• Material shown:
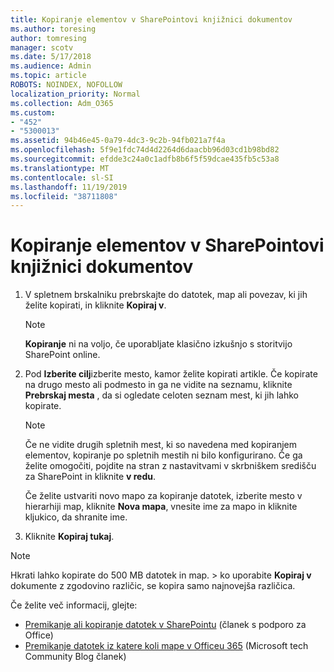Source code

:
 ```yaml
---
title: Kopiranje elementov v SharePointovi knjižnici dokumentov
ms.author: toresing
author: tomresing
manager: scotv
ms.date: 5/17/2018
ms.audience: Admin
ms.topic: article
ROBOTS: NOINDEX, NOFOLLOW
localization_priority: Normal
ms.collection: Adm_O365
ms.custom:
- "452"
- "5300013"
ms.assetid: 94b46e45-0a79-4dc3-9c2b-94fb021a7f4a
ms.openlocfilehash: 5f9e1fdc74d4d2264d6daacbb96d03cd1b98bd82
ms.sourcegitcommit: efdde3c24a0c1adfb8b6f5f59dcae435fb5c53a8
ms.translationtype: MT
ms.contentlocale: sl-SI
ms.lasthandoff: 11/19/2019
ms.locfileid: "38711808"
---
```

# <a name="copy-items-in-a-sharepoint-document-library"></a>Kopiranje elementov v SharePointovi knjižnici dokumentov

1. V spletnem brskalniku prebrskajte do datotek, map ali povezav, ki jih želite kopirati, in kliknite **Kopiraj v**.

    > [!NOTE]
    > **Kopiranje** ni na voljo, če uporabljate klasično izkušnjo s storitvijo SharePoint online.
  
2. Pod **Izberite cilj**izberite mesto, kamor želite kopirati artikle. Če kopirate na drugo mesto ali podmesto in ga ne vidite na seznamu, kliknite **Prebrskaj mesta** , da si ogledate celoten seznam mest, ki jih lahko kopirate.

    > [!NOTE]
    > Če ne vidite drugih spletnih mest, ki so navedena med kopiranjem elementov, kopiranje po spletnih mestih ni bilo konfigurirano. Če ga želite omogočiti, pojdite na stran z nastavitvami v skrbniškem središču za SharePoint in kliknite **v redu**.
  
    Če želite ustvariti novo mapo za kopiranje datotek, izberite mesto v hierarhiji map, kliknite **Nova mapa**, vnesite ime za mapo in kliknite kljukico, da shranite ime.

3. Kliknite **Kopiraj tukaj**.

> [!NOTE]
> Hkrati lahko kopirate do 500 MB datotek in map. > ko uporabite **Kopiraj v** dokumente z zgodovino različic, se kopira samo najnovejša različica.
  
Če želite več informacij, glejte:

 - [Premikanje ali kopiranje datotek v SharePointu](https://support.office.com/article/move-or-copy-files-in-sharepoint-00e2f483-4df3-46be-a861-1f5f0c1a87bc) (članek s podporo za Office)
 - [Premikanje datotek iz katere koli mape v Officeu 365](https://techcommunity.microsoft.com/t5/Microsoft-SharePoint-Blog/Now-move-files-anywhere-in-Office-365-SharePoint-and-OneDrive/ba-p/146973) (Microsoft tech Community Blog članek)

• Exercise objective: Go through the listing above and copy each line in which the string "Kopiraj" is found.

• Task answer:
1. V spletnem brskalniku prebrskajte do datotek, map ali povezav, ki jih želite kopirati, in kliknite **Kopiraj v**.
3. Kliknite **Kopiraj tukaj**.
> Hkrati lahko kopirate do 500 MB datotek in map. > ko uporabite **Kopiraj v** dokumente z zgodovino različic, se kopira samo najnovejša različica.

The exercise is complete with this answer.